そこで、この工程で腸内細菌から分泌される代謝物に着目し、代謝物が作られるプロセスを体外で再現したものが乳酸菌産生物質です。当社の乳酸菌産生物質は厳選されたヒト腸内由来の乳酸菌などを使って、無農薬で栽培された大豆から作った豆乳を発酵させて作ります。この栄養源としての豆乳の様に、醗酵の際に菌に分解される栄養源を培地(ばいち)と呼びます。口の中でも食べ物のカスを培地として、口腔菌による発酵が行われるわけです。ここでは、菌は培地がないと生きていけず、培地を栄養源として増殖(分裂)していく過程で、菌は代謝物を生産する、ということを理解してください。
乳酸菌産生物質はこのように、もともと腸内細菌で作られ、腸壁から吸収されている成分ですのでごく自然に吸収され、またアミノ酸やペプチド(アミノ酸の塊)としての形でしかありませんので、生きた菌ではないため既存の腸内菌から外来種の菌として排除されないので、自然な働きが可能です。
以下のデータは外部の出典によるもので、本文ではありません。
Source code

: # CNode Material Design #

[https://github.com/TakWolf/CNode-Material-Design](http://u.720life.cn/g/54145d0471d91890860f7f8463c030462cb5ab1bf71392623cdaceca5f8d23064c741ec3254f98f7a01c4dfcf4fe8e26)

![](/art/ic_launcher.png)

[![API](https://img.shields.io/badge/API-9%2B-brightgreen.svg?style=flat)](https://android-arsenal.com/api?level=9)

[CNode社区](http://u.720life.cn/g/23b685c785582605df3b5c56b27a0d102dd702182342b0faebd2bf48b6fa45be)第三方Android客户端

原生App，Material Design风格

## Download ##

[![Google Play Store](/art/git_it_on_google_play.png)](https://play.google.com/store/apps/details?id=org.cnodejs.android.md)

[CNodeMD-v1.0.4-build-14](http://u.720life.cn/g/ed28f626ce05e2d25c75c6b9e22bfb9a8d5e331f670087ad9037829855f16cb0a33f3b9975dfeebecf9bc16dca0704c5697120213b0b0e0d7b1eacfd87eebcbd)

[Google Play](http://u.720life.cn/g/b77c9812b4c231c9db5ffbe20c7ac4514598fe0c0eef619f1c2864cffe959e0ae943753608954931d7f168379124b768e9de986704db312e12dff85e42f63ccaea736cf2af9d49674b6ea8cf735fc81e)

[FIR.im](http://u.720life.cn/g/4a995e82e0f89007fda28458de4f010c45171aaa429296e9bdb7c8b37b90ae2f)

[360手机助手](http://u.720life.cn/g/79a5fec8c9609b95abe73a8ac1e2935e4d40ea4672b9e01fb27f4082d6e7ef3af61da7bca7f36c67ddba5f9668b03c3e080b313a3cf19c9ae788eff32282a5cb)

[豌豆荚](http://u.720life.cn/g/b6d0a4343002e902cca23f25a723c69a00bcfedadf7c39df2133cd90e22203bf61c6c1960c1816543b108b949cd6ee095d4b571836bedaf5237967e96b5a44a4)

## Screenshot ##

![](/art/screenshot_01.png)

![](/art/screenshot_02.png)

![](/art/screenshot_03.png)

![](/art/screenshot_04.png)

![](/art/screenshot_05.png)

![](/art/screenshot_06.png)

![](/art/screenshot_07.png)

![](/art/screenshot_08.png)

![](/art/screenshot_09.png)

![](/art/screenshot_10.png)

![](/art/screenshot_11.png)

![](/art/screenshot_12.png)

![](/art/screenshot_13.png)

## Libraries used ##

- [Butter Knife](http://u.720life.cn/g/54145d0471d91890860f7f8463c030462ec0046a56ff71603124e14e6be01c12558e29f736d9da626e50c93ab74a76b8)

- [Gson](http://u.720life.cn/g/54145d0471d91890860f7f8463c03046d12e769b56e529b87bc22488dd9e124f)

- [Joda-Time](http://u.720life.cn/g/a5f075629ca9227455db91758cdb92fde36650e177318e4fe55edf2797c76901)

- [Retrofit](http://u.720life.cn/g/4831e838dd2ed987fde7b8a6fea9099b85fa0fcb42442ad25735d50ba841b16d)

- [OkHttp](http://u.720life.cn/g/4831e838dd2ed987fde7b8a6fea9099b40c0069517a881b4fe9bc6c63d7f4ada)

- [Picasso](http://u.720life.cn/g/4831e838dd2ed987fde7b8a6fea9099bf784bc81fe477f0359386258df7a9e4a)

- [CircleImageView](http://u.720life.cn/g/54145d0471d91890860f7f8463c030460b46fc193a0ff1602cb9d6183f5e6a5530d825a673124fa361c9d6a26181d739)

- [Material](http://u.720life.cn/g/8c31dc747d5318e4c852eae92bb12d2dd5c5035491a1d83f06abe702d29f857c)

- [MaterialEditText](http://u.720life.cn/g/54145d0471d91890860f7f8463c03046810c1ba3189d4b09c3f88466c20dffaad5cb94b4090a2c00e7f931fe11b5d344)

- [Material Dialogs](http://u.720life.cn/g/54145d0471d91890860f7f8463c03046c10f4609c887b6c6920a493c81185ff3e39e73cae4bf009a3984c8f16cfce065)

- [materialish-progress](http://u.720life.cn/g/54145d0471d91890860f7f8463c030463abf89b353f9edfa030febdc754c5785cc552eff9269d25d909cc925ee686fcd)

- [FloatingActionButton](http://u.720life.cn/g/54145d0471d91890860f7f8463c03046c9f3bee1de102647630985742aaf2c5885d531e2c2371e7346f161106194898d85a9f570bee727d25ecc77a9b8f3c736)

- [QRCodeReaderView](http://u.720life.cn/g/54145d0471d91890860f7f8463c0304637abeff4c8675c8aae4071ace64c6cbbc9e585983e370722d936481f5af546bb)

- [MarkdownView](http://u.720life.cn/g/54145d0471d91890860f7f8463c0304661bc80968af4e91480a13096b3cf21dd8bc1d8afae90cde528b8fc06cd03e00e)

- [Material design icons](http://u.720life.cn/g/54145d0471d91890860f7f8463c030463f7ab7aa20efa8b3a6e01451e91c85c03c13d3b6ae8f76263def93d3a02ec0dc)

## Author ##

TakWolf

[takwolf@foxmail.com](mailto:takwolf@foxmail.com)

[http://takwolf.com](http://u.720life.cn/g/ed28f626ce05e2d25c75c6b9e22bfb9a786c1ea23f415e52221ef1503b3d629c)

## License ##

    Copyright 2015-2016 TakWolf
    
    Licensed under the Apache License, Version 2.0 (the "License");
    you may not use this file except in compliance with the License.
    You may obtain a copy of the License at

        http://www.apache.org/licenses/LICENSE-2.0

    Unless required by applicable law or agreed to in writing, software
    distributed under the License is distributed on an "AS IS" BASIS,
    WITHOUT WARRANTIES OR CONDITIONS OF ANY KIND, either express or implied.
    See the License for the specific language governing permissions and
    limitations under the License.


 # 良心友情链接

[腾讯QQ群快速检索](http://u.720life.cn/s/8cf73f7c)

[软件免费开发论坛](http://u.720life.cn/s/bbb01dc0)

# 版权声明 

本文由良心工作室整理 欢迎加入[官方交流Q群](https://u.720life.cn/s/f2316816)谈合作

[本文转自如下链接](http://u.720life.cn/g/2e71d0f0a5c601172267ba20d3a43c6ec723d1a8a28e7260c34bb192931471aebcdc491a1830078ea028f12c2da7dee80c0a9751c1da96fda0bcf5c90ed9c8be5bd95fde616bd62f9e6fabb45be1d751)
一方、培地として使用する大豆は、古来より健康食品として馴染みの深く、近年豊富なタンパク質やイソフラボン、ギャバなど多くのアンチエイジング系の機能性成分が含まれているとして注目されています。養分が豊富な大豆を培地として腸内細菌で醗酵させることにより、大豆の持っている機能性も加わります。しかしここで間違えてはならないのは、一般には発酵によって食品の機能性が高まると言われますが、食品を何かの菌で発酵させることによって機能性が高まるのは、培地としての食品側の機能が高まったのではなく、食品を培地として発酵する段階で、菌が代謝した成分が元の食品に加わっただけだということです。決して、元の食品の機能が高まったわけではないのです。ここが、一般の方が理解できていない最大のポイントかもしれません。同様のことを、別項の『 発酵はどこで起凝っているのか』でも書いてありますので、参考にしてください。
上記の乳酸菌産生物質を作るプロセスは、私たちが口から大豆を食品として食べた場合と同じ工程ではあります。しかし想像してみてください。若い10代の若者が100gの大豆を食べた時に、腸内で腸内細菌によって作り出される生産物質の持つ機能性(腸壁に与えるシグナルの量や質)と、80代の方が食べた大豆100gによって作られる代謝物の違いを。